Records from a data source
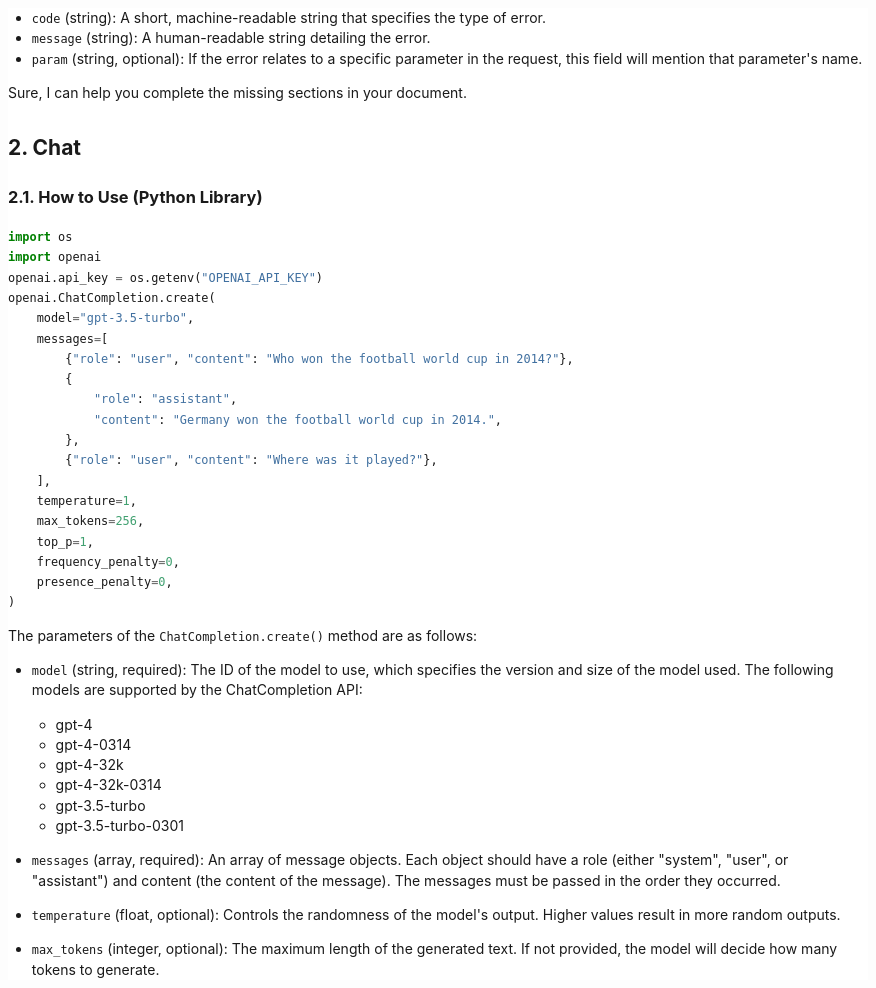 * `code` (string): A short, machine-readable string that specifies the type of error.
* `message` (string): A human-readable string detailing the error.
* `param` (string, optional): If the error relates to a specific parameter in the request, this field will mention that parameter's name.

Sure, I can help you complete the missing sections in your document.

## **2. Chat**

### **2.1. How to Use (Python Library)**

```python
import os
import openai
openai.api_key = os.getenv("OPENAI_API_KEY")
openai.ChatCompletion.create(
    model="gpt-3.5-turbo",
    messages=[
        {"role": "user", "content": "Who won the football world cup in 2014?"},
        {
            "role": "assistant",
            "content": "Germany won the football world cup in 2014.",
        },
        {"role": "user", "content": "Where was it played?"},
    ],
    temperature=1,
    max_tokens=256,
    top_p=1,
    frequency_penalty=0,
    presence_penalty=0,
)
```

The parameters of the `ChatCompletion.create()` method are as follows:

* `model` (string, required): The ID of the model to use, which specifies the version and size of the model used. The following models are supported by the ChatCompletion API:
    * gpt-4
    * gpt-4-0314
    * gpt-4-32k
    * gpt-4-32k-0314
    * gpt-3.5-turbo
    * gpt-3.5-turbo-0301

* `messages` (array, required): An array of message objects. Each object should have a role (either "system", "user", or "assistant") and content (the content of the message). The messages must be passed in the order they occurred.

* `temperature` (float, optional): Controls the randomness of the model's output. Higher values result in more random outputs.

* `max_tokens` (integer, optional): The maximum length of the generated text. If not provided, the model will decide how many tokens to generate.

Your instructions:
What the answer must hold: all the data above, given again exactly, without pictures.

Answer box:
 * `code` (string): A short, machine-readable string that specifies the type of error.
* `message` (string): A human-readable string detailing the error.
* `param` (string, optional): If the error relates to a specific parameter in the request, this field will mention that parameter's name.

Sure, I can help you complete the missing sections in your document.

## **2. Chat**

### **2.1. How to Use (Python Library)**

```python
import os
import openai
openai.api_key = os.getenv("OPENAI_API_KEY")
openai.ChatCompletion.create(
    model="gpt-3.5-turbo",
    messages=[
        {"role": "user", "content": "Who won the football world cup in 2014?"},
        {
            "role": "assistant",
            "content": "Germany won the football world cup in 2014.",
        },
        {"role": "user", "content": "Where was it played?"},
    ],
    temperature=1,
    max_tokens=256,
    top_p=1,
    frequency_penalty=0,
    presence_penalty=0,
)
```

The parameters of the `ChatCompletion.create()` method are as follows:

* `model` (string, required): The ID of the model to use, which specifies the version and size of the model used. The following models are supported by the ChatCompletion API:
    * gpt-4
    * gpt-4-0314
    * gpt-4-32k
    * gpt-4-32k-0314
    * gpt-3.5-turbo
    * gpt-3.5-turbo-0301

* `messages` (array, required): An array of message objects. Each object should have a role (either "system", "user", or "assistant") and content (the content of the message). The messages must be passed in the order they occurred.

* `temperature` (float, optional): Controls the randomness of the model's output. Higher values result in more random outputs.

* `max_tokens` (integer, optional): The maximum length of the generated text. If not provided, the model will decide how many tokens to generate.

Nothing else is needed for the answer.